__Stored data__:

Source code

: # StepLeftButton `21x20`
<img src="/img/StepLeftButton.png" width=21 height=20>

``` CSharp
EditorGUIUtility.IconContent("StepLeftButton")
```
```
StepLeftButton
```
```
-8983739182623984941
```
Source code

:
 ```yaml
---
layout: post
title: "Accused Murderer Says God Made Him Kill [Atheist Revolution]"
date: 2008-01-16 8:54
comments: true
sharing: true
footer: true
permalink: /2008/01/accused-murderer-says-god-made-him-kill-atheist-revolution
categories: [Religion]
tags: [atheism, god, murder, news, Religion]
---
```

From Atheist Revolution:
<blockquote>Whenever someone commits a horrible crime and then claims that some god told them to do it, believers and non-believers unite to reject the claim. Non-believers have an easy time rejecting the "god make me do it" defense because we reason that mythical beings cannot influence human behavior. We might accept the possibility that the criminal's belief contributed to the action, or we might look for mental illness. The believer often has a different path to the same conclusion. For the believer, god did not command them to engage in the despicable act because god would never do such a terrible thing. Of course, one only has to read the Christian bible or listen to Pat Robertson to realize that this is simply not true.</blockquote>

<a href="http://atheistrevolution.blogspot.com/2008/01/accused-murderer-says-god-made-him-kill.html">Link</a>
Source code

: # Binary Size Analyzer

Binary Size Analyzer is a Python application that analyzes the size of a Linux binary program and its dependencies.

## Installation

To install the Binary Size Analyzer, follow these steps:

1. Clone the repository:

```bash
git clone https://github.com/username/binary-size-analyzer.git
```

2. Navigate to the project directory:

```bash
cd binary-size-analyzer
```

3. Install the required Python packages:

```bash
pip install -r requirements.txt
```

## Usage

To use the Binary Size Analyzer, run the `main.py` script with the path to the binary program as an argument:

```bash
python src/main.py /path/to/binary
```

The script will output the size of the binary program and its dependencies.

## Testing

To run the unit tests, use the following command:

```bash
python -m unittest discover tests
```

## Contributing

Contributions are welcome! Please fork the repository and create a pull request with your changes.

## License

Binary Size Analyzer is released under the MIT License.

__Task__: Repeat all of the records above exactly as written.

__Reply to the task__:
Source code

: # StepLeftButton `21x20`
<img src="/img/StepLeftButton.png" width=21 height=20>

``` CSharp
EditorGUIUtility.IconContent("StepLeftButton")
```
```
StepLeftButton
```
```
-8983739182623984941
```
Source code

:
 ```yaml
---
layout: post
title: "Accused Murderer Says God Made Him Kill [Atheist Revolution]"
date: 2008-01-16 8:54
comments: true
sharing: true
footer: true
permalink: /2008/01/accused-murderer-says-god-made-him-kill-atheist-revolution
categories: [Religion]
tags: [atheism, god, murder, news, Religion]
---
```

From Atheist Revolution:
<blockquote>Whenever someone commits a horrible crime and then claims that some god told them to do it, believers and non-believers unite to reject the claim. Non-believers have an easy time rejecting the "god make me do it" defense because we reason that mythical beings cannot influence human behavior. We might accept the possibility that the criminal's belief contributed to the action, or we might look for mental illness. The believer often has a different path to the same conclusion. For the believer, god did not command them to engage in the despicable act because god would never do such a terrible thing. Of course, one only has to read the Christian bible or listen to Pat Robertson to realize that this is simply not true.</blockquote>

<a href="http://atheistrevolution.blogspot.com/2008/01/accused-murderer-says-god-made-him-kill.html">Link</a>
Source code

: # Binary Size Analyzer

Binary Size Analyzer is a Python application that analyzes the size of a Linux binary program and its dependencies.

## Installation

To install the Binary Size Analyzer, follow these steps:

1. Clone the repository:

```bash
git clone https://github.com/username/binary-size-analyzer.git
```

2. Navigate to the project directory:

```bash
cd binary-size-analyzer
```

3. Install the required Python packages:

```bash
pip install -r requirements.txt
```

## Usage

To use the Binary Size Analyzer, run the `main.py` script with the path to the binary program as an argument:

```bash
python src/main.py /path/to/binary
```

The script will output the size of the binary program and its dependencies.

## Testing

To run the unit tests, use the following command:

```bash
python -m unittest discover tests
```

## Contributing

Contributions are welcome! Please fork the repository and create a pull request with your changes.

## License

Binary Size Analyzer is released under the MIT License.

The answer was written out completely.